Retype every record below exactly as it is written.

Saved entries
--------------------

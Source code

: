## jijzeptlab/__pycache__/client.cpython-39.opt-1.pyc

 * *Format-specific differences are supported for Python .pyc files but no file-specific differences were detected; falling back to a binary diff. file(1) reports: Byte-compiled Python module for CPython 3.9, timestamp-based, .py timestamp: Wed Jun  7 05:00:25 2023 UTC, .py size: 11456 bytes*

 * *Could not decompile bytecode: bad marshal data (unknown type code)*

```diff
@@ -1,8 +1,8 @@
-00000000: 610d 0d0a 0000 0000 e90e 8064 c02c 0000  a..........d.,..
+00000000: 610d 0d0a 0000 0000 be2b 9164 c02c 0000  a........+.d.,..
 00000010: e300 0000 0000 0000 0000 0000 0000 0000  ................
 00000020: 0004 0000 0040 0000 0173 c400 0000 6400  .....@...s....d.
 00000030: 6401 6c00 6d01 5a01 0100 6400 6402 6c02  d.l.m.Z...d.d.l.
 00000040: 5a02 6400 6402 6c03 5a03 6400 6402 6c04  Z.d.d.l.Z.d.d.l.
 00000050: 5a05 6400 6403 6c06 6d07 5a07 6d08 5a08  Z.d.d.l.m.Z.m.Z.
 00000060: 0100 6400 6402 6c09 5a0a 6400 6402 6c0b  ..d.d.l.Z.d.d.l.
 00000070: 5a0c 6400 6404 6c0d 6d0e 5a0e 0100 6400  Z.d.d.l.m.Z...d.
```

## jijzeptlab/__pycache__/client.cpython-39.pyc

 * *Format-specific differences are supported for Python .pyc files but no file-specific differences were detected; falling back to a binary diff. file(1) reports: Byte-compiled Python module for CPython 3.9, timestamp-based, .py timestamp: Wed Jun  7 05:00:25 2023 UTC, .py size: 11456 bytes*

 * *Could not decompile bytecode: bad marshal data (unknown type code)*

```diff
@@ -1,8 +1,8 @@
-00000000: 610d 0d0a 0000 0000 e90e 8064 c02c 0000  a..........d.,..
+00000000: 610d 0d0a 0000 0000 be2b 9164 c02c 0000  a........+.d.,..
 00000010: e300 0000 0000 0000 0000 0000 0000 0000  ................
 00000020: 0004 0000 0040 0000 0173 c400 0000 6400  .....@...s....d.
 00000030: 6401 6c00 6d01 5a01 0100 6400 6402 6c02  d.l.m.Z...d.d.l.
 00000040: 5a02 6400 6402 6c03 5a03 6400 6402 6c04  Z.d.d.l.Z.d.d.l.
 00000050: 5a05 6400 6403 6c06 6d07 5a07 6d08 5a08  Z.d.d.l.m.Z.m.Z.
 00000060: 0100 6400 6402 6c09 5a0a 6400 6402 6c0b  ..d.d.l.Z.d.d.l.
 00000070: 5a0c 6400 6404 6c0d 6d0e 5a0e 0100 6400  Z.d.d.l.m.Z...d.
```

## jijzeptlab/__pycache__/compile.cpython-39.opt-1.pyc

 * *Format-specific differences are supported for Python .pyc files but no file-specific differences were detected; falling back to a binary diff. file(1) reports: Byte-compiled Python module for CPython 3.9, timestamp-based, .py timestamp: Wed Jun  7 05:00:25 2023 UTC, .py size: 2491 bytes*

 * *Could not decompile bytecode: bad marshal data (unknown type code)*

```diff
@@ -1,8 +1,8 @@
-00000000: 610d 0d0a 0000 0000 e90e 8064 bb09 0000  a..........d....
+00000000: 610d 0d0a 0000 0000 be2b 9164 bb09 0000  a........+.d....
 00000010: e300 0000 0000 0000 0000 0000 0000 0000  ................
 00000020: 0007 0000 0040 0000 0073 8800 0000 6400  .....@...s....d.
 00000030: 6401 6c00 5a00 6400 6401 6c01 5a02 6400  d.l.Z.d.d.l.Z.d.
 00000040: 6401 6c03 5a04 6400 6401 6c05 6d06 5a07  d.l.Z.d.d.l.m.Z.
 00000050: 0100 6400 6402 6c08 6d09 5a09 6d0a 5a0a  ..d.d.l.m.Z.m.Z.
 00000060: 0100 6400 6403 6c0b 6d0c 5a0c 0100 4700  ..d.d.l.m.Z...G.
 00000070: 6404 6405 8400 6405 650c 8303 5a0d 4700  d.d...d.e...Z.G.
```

--------------------

Result of the exercise
Source code

:## jijzeptlab/__pycache__/client.cpython-39.opt-1.pyc

 * *Format-specific differences are supported for Python .pyc files but no file-specific differences were detected; falling back to a binary diff. file(1) reports: Byte-compiled Python module for CPython 3.9, timestamp-based, .py timestamp: Wed Jun  7 05:00:25 2023 UTC, .py size: 11456 bytes*

 * *Could not decompile bytecode: bad marshal data (unknown type code)*

```diff
@@ -1,8 +1,8 @@
-00000000: 610d 0d0a 0000 0000 e90e 8064 c02c 0000  a..........d.,..
+00000000: 610d 0d0a 0000 0000 be2b 9164 c02c 0000  a........+.d.,..
 00000010: e300 0000 0000 0000 0000 0000 0000 0000  ................
 00000020: 0004 0000 0040 0000 0173 c400 0000 6400  .....@...s....d.
 00000030: 6401 6c00 6d01 5a01 0100 6400 6402 6c02  d.l.m.Z...d.d.l.
 00000040: 5a02 6400 6402 6c03 5a03 6400 6402 6c04  Z.d.d.l.Z.d.d.l.
 00000050: 5a05 6400 6403 6c06 6d07 5a07 6d08 5a08  Z.d.d.l.m.Z.m.Z.
 00000060: 0100 6400 6402 6c09 5a0a 6400 6402 6c0b  ..d.d.l.Z.d.d.l.
 00000070: 5a0c 6400 6404 6c0d 6d0e 5a0e 0100 6400  Z.d.d.l.m.Z...d.
```

## jijzeptlab/__pycache__/client.cpython-39.pyc

 * *Format-specific differences are supported for Python .pyc files but no file-specific differences were detected; falling back to a binary diff. file(1) reports: Byte-compiled Python module for CPython 3.9, timestamp-based, .py timestamp: Wed Jun  7 05:00:25 2023 UTC, .py size: 11456 bytes*

 * *Could not decompile bytecode: bad marshal data (unknown type code)*

```diff
@@ -1,8 +1,8 @@
-00000000: 610d 0d0a 0000 0000 e90e 8064 c02c 0000  a..........d.,..
+00000000: 610d 0d0a 0000 0000 be2b 9164 c02c 0000  a........+.d.,..
 00000010: e300 0000 0000 0000 0000 0000 0000 0000  ................
 00000020: 0004 0000 0040 0000 0173 c400 0000 6400  .....@...s....d.
 00000030: 6401 6c00 6d01 5a01 0100 6400 6402 6c02  d.l.m.Z...d.d.l.
 00000040: 5a02 6400 6402 6c03 5a03 6400 6402 6c04  Z.d.d.l.Z.d.d.l.
 00000050: 5a05 6400 6403 6c06 6d07 5a07 6d08 5a08  Z.d.d.l.m.Z.m.Z.
 00000060: 0100 6400 6402 6c09 5a0a 6400 6402 6c0b  ..d.d.l.Z.d.d.l.
 00000070: 5a0c 6400 6404 6c0d 6d0e 5a0e 0100 6400  Z.d.d.l.m.Z...d.
```

## jijzeptlab/__pycache__/compile.cpython-39.opt-1.pyc

 * *Format-specific differences are supported for Python .pyc files but no file-specific differences were detected; falling back to a binary diff. file(1) reports: Byte-compiled Python module for CPython 3.9, timestamp-based, .py timestamp: Wed Jun  7 05:00:25 2023 UTC, .py size: 2491 bytes*

 * *Could not decompile bytecode: bad marshal data (unknown type code)*

```diff
@@ -1,8 +1,8 @@
-00000000: 610d 0d0a 0000 0000 e90e 8064 bb09 0000  a..........d....
+00000000: 610d 0d0a 0000 0000 be2b 9164 bb09 0000  a........+.d....
 00000010: e300 0000 0000 0000 0000 0000 0000 0000  ................
 00000020: 0007 0000 0040 0000 0073 8800 0000 6400  .....@...s....d.
 00000030: 6401 6c00 5a00 6400 6401 6c01 5a02 6400  d.l.Z.d.d.l.Z.d.
 00000040: 6401 6c03 5a04 6400 6401 6c05 6d06 5a07  d.l.Z.d.d.l.m.Z.
 00000050: 0100 6400 6402 6c08 6d09 5a09 6d0a 5a0a  ..d.d.l.m.Z.m.Z.
 00000060: 0100 6400 6403 6c0b 6d0c 5a0c 0100 4700  ..d.d.l.m.Z...G.
 00000070: 6404 6405 8400 6405 650c 8303 5a0d 4700  d.d...d.e...Z.G.
```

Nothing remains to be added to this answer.